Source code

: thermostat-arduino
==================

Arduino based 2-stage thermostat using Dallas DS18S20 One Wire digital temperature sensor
= = = = = = =
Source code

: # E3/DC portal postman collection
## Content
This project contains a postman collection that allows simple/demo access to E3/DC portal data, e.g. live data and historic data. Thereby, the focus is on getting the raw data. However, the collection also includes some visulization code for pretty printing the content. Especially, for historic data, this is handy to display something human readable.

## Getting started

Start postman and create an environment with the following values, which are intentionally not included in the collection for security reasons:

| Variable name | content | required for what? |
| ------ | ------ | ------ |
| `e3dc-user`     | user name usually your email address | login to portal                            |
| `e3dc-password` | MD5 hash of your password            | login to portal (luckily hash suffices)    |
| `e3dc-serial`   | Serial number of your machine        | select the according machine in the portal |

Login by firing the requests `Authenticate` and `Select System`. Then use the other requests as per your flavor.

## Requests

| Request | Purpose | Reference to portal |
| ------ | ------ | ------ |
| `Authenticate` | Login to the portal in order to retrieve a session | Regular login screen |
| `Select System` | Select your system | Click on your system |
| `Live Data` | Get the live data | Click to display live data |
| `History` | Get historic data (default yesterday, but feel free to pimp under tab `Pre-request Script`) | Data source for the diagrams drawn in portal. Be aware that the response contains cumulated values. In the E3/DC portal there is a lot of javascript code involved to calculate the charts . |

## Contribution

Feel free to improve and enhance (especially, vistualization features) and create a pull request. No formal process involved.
= = = = = = =
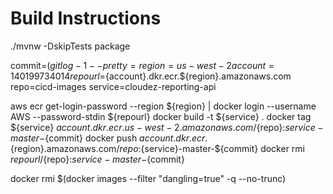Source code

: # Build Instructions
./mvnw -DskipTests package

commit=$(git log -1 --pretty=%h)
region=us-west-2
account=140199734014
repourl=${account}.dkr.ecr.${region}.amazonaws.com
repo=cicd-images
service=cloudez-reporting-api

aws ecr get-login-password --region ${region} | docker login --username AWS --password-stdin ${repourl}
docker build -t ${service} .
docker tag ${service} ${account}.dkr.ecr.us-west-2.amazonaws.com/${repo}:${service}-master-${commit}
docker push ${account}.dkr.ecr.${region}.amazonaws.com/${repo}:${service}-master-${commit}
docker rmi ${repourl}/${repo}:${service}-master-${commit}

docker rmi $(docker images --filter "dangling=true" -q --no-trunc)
= = = = = = =
Work to complete -
Would you print exactly, and only, the lines of the data above from the line with "login screen |" through the line with "Feel free to improve", inclusive?

Exercise output -
| `Authenticate` | Login to the portal in order to retrieve a session | Regular login screen |
| `Select System` | Select your system | Click on your system |
| `Live Data` | Get the live data | Click to display live data |
| `History` | Get historic data (default yesterday, but feel free to pimp under tab `Pre-request Script`) | Data source for the diagrams drawn in portal. Be aware that the response contains cumulated values. In the E3/DC portal there is a lot of javascript code involved to calculate the charts . |

## Contribution

Feel free to improve and enhance (especially, vistualization features) and create a pull request. No formal process involved.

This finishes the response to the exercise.